● Your instructions: All records, exactly as written, minus the pictures: copy them out.

● Available records:
╔══

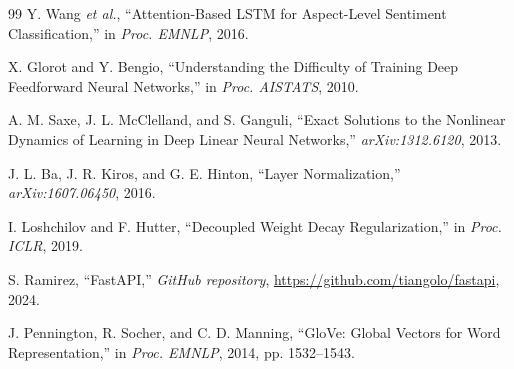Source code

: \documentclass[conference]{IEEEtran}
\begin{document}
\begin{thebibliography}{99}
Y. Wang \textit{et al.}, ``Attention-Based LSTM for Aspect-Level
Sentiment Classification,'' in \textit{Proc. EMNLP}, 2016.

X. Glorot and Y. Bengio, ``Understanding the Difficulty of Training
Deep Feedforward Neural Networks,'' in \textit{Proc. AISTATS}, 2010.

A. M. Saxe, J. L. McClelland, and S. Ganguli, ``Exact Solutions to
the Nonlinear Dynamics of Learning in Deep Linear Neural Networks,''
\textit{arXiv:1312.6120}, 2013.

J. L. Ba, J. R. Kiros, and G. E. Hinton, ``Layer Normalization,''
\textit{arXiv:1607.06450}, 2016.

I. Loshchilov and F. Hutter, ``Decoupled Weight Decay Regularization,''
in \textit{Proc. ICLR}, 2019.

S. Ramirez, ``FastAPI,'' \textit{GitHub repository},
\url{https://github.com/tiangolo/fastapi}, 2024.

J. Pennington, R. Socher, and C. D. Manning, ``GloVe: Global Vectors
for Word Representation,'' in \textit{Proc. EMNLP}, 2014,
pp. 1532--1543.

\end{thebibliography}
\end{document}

╚══

● Written answer:
Source code

: \documentclass[conference]{IEEEtran}
\begin{document}
\begin{thebibliography}{99}
Y. Wang \textit{et al.}, ``Attention-Based LSTM for Aspect-Level
Sentiment Classification,'' in \textit{Proc. EMNLP}, 2016.

X. Glorot and Y. Bengio, ``Understanding the Difficulty of Training
Deep Feedforward Neural Networks,'' in \textit{Proc. AISTATS}, 2010.

A. M. Saxe, J. L. McClelland, and S. Ganguli, ``Exact Solutions to
the Nonlinear Dynamics of Learning in Deep Linear Neural Networks,''
\textit{arXiv:1312.6120}, 2013.

J. L. Ba, J. R. Kiros, and G. E. Hinton, ``Layer Normalization,''
\textit{arXiv:1607.06450}, 2016.

I. Loshchilov and F. Hutter, ``Decoupled Weight Decay Regularization,''
in \textit{Proc. ICLR}, 2019.

S. Ramirez, ``FastAPI,'' \textit{GitHub repository},
\url{https://github.com/tiangolo/fastapi}, 2024.

J. Pennington, R. Socher, and C. D. Manning, ``GloVe: Global Vectors
for Word Representation,'' in \textit{Proc. EMNLP}, 2014,
pp. 1532--1543.

\end{thebibliography}
\end{document}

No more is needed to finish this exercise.